É pena, é que realmente todo o trabalho a que nós nos propomos, é sempre muito dificil de o concretizarmos, no entanto não desistimos.
A prova disso, é que o Grupo neste momento se resume a três mulheres, no entanto não baixamos os braços e a prova disso é a nova peça de teatro "Vidas ao quadrado".
Esta peça conta a história de uma jovem que fica com a sua vida virada do avesso, quando num acto de loucura mata o namorado, pois já não aguentava mais os maus tratos de que era vítima.
Não vamos contar mais nada para já... se não perdia a piada, não era?
Daqui a uns tempos vai ser colocada aqui a sinopse da peça e mais informações....
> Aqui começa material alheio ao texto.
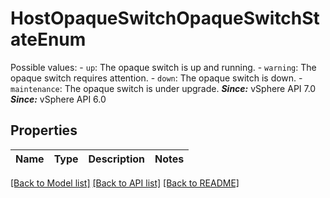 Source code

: # HostOpaqueSwitchOpaqueSwitchStateEnum

Possible values: - `up`: The opaque switch is up and running. - `warning`: The opaque switch requires attention. - `down`: The opaque switch is down. - `maintenance`: The opaque switch is under upgrade.      ***Since:*** vSphere API 7.0  ***Since:*** vSphere API 6.0 

## Properties
Name | Type | Description | Notes
------------ | ------------- | ------------- | -------------

[[Back to Model list]](../README.md#documentation-for-models) [[Back to API list]](../README.md#documentation-for-api-endpoints) [[Back to README]](../README.md)


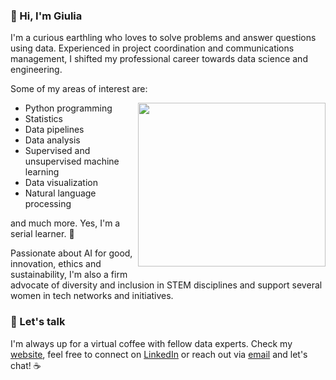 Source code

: ### 🚀 Hi, I'm Giulia

I'm a curious earthling who loves to solve problems and answer questions using data. Experienced in project coordination and communications management, I shifted my professional career towards data science and engineering.

Some of my areas of interest are:


<img align="right" src="https://media.giphy.com/media/heIX5HfWgEYlW/giphy.gif" width="300" height="262" style="padding-bottom:20px" />

- Python programming
- Statistics
- Data pipelines
- Data analysis
- Supervised and unsupervised machine learning
- Data visualization
- Natural language processing

and much more. Yes, I'm a serial learner. 🧠

Passionate about AI for good, innovation, ethics and sustainability, I'm also a firm advocate of diversity and inclusion in STEM disciplines and support several women in tech networks and initiatives.

### 💬 Let's talk

I'm always up for a virtual coffee with fellow data experts. Check my [website](https://www.giuliabrambilla.com/), feel free to connect on [LinkedIn](https://www.linkedin.com/in/giuliabrambilla/) or reach out via [email](mailto:giuliabrambillapress@gmail.com) and let's chat! ☕️
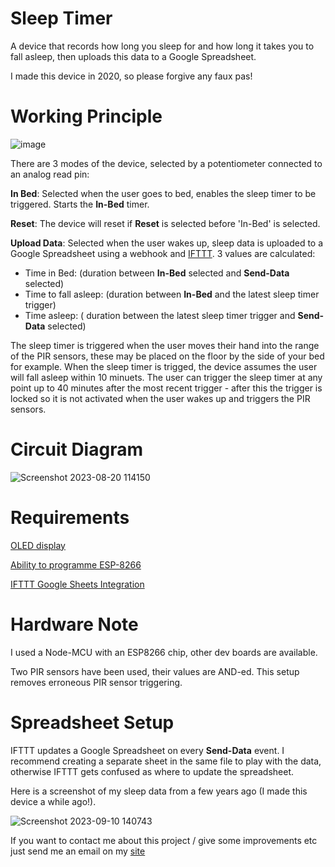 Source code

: # Sleep Timer
A device that records how long you sleep for and how long it takes you to fall asleep, then uploads this data to a Google Spreadsheet.

I made this device in 2020, so please forgive any faux pas!

# Working Principle
![image](https://github.com/aleighwood/sleepTimer/assets/86426050/804dbb65-45d1-43b0-93b4-6a400d2ae82a)


There are 3 modes of the device, selected by a potentiometer connected to an analog read pin:

**In Bed**: Selected when the user goes to bed, enables the sleep timer to be triggered. Starts the **In-Bed** timer.

**Reset**: The device will reset if **Reset** is selected before 'In-Bed' is selected.

**Upload Data**: Selected when the user wakes up, sleep data is uploaded to a Google Spreadsheet using a webhook and [IFTTT](https://ifttt.com/). 3 values are calculated: 
+ Time in Bed: (duration between **In-Bed** selected and **Send-Data** selected)
+ Time to fall asleep: (duration between **In-Bed** and the latest sleep timer trigger)
+ Time asleep:  ( duration between the latest sleep timer trigger and **Send-Data** selected)

The sleep timer is triggered when the user moves their hand into the range of the PIR sensors, these may be placed on the floor by the side of your bed for example. When the sleep timer is trigged, the device assumes the user will fall asleep within 10 minuets. The user can trigger the sleep timer at any point up to 40 minutes after the most recent trigger - after this the trigger is locked so it is not activated when the user wakes up and triggers the PIR sensors.

# Circuit Diagram 
![Screenshot 2023-08-20 114150](https://github.com/aleighwood/sleepTimer/assets/86426050/cda6f0f9-e93d-4a6b-82bd-040165173171)

# Requirements

[OLED display](https://randomnerdtutorials.com/guide-for-oled-display-with-arduino/) 

[Ability to programme ESP-8266](https://www.instructables.com/Setting-Up-the-Arduino-IDE-to-Program-ESP8266/)

[IFTTT Google Sheets Integration](https://ifttt.com/google_sheets)

# Hardware Note

I used a Node-MCU with an ESP8266 chip, other dev boards are available. 

Two PIR sensors have been used, their values are AND-ed. This setup removes erroneous PIR sensor triggering. 

# Spreadsheet Setup

IFTTT updates a Google Spreadsheet on every **Send-Data** event. I recommend creating a separate sheet in the same file to play with the data, otherwise IFTTT gets confused as where to update the spreadsheet.

Here is a screenshot of my sleep data from a few years ago (I made this device a while ago!).

![Screenshot 2023-09-10 140743](https://github.com/aleighwood/sleepTimer/assets/86426050/cc1c724a-4a71-4c0c-b651-c2d1666b1f8b)

If you want to contact me about this project / give some improvements etc just send me an email on my [site](https://arthurs.website)

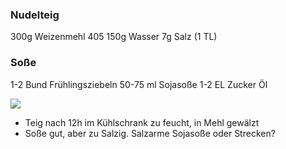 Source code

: ### Nudelteig
300g Weizenmehl 405
150g Wasser
7g Salz (1 TL)

### Soße
1-2 Bund  Frühlingsziebeln
50-75 ml Sojasoße
1-2 EL Zucker
Öl

![](../_resources/b65e2a20027a4f84a136314818861664.jpg)
- Teig nach 12h im Kühlschrank zu feucht, in Mehl gewälzt
- Soße gut, aber zu Salzig. Salzarme Sojasoße oder Strecken?
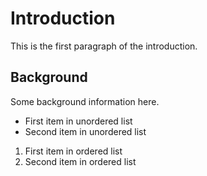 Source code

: # Introduction

This is the first paragraph of the introduction.

## Background

Some background information here.

- First item in unordered list
- Second item in unordered list

1. First item in ordered list
2. Second item in ordered list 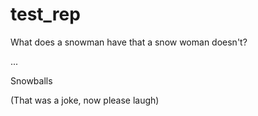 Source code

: # test_rep

What does a snowman have that a snow woman doesn't?

...

Snowballs

(That was a joke, now please laugh)
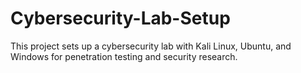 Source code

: # Cybersecurity-Lab-Setup
This project sets up a cybersecurity lab with Kali Linux, Ubuntu, and Windows for penetration testing and security research.
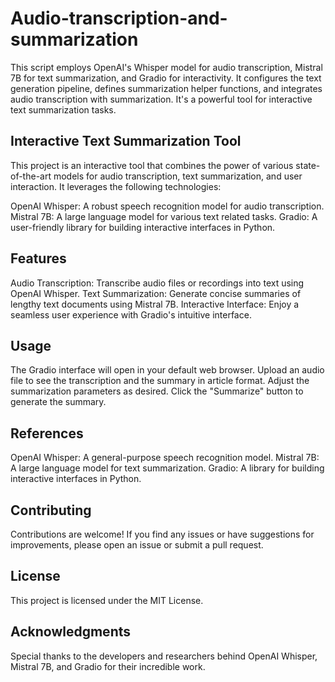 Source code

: # Audio-transcription-and-summarization
This script employs OpenAI's Whisper model for audio transcription, Mistral 7B for text summarization, and Gradio for interactivity. It configures the text generation pipeline, defines summarization helper functions, and integrates audio transcription with summarization. It's a powerful tool for interactive text summarization tasks.

## Interactive Text Summarization Tool
This project is an interactive tool that combines the power of various state-of-the-art models for audio transcription, text summarization, and user interaction. It leverages the following technologies:

OpenAI Whisper: A robust speech recognition model for audio transcription.
Mistral 7B: A large language model for various text related tasks.
Gradio: A user-friendly library for building interactive interfaces in Python.

## Features
Audio Transcription: Transcribe audio files or recordings into text using OpenAI Whisper.
Text Summarization: Generate concise summaries of lengthy text documents using Mistral 7B.
Interactive Interface: Enjoy a seamless user experience with Gradio's intuitive interface.

## Usage
The Gradio interface will open in your default web browser.
Upload an audio file to see the transcription and the summary in article format.
Adjust the summarization parameters as desired.
Click the "Summarize" button to generate the summary.

## References
OpenAI Whisper: A general-purpose speech recognition model.
Mistral 7B: A large language model for text summarization.
Gradio: A library for building interactive interfaces in Python.

## Contributing
Contributions are welcome! If you find any issues or have suggestions for improvements, please open an issue or submit a pull request.

## License
This project is licensed under the MIT License.

## Acknowledgments
Special thanks to the developers and researchers behind OpenAI Whisper, Mistral 7B, and Gradio for their incredible work.
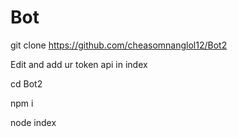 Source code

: # Bot

git clone https://github.com/cheasomnanglol12/Bot2

Edit and add ur token api in index

cd Bot2

npm i

node index

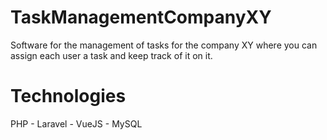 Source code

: # TaskManagementCompanyXY
Software for the management of tasks for the company XY where you can assign each user a task and keep track of it on it.

# Technologies

PHP - Laravel - VueJS - MySQL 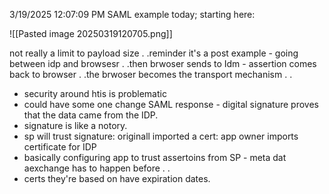 3/19/2025 12:07:09 PM
SAML example today; starting here:

![[Pasted image 20250319120705.png]]

not really a limit to payload size . .reminder it's a post example - going between idp and browsesr . .then brwoser sends to Idm - assertion comes back to browser . .the brwoser becomes the transport mechanism . .
 - security around htis is problematic
 - could have some one change SAML response - digital signature proves that the data came from the IDP.
 - signature is like a notory.
 - sp will trust signature: originall imported a cert: app owner imports certificate for IDP
 - basically configuring app to trust assertoins from SP - meta dat aexchange has to happen before . .
 - certs they're based on have expiration dates. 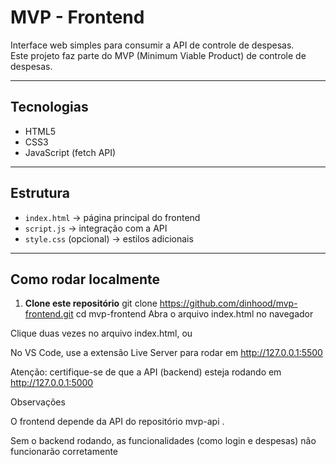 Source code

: # MVP - Frontend

Interface web simples para consumir a API de controle de despesas.  
Este projeto faz parte do MVP (Minimum Viable Product) de controle de despesas.

---

## Tecnologias
- HTML5
- CSS3
- JavaScript (fetch API)

---

## Estrutura
- `index.html` → página principal do frontend
- `script.js` → integração com a API
- `style.css` (opcional) → estilos adicionais

---

## Como rodar localmente

1. **Clone este repositório**
   git clone https://github.com/dinhood/mvp-frontend.git
   cd mvp-frontend
Abra o arquivo index.html no navegador

Clique duas vezes no arquivo index.html, ou

No VS Code, use a extensão Live Server para rodar em http://127.0.0.1:5500

 Atenção: certifique-se de que a API (backend) esteja rodando em
 http://127.0.0.1:5000

Observações

O frontend depende da API do repositório mvp-api
.

Sem o backend rodando, as funcionalidades (como login e despesas) não funcionarão corretamente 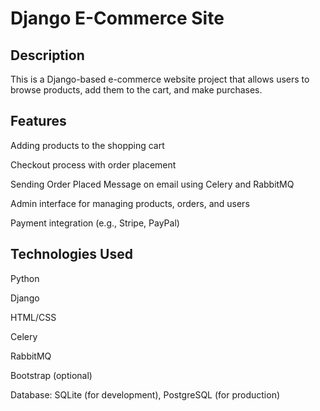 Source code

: # Django E-Commerce Site
## Description
This is a Django-based e-commerce website project that allows users to browse products, add them to the cart, and make purchases.

## Features
Adding products to the shopping cart

Checkout process with order placement

Sending Order Placed Message on email using Celery and RabbitMQ

Admin interface for managing products, orders, and users

Payment integration (e.g., Stripe, PayPal)

## Technologies Used
Python

Django

HTML/CSS

Celery

RabbitMQ

Bootstrap (optional)

Database: SQLite (for development), PostgreSQL (for production)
quarta-feira, 19 de setembro de 2007

Começaram os ensaios...

Começaram os ensaios da nova peça "Vida ao quadrado"... agora vamos por a mão na massa...
Em breve mais novidades, tais como a história da peça, as intervenientes e mais sobre cada uma de nós...
Até lá saudações teatrais....

Elenco da peça "Vidas ao quadrado"

Depois de algumas dúvidas, finalmente podemos dar a novidade:



Rafaela Costa na personagem "Presa 1"


Andreia Crisóstomo na personagem de "Advogada"


Sandra Cabaços na personagem de "Guarda Prisional"


Magda Oliveira na personagem de "Presa 2"

quarta-feira, 8 de agosto de 2007

Ainda a propósito do "Esboço do Destino"

Ainda a propósito da peça "Esboço do Destino" deixamos aqui a noticia publicada no Jornal de Sintra. O nosso muito obrigado ao jornalista António Faias que se disponibilizou para estar presente na nossa estreia.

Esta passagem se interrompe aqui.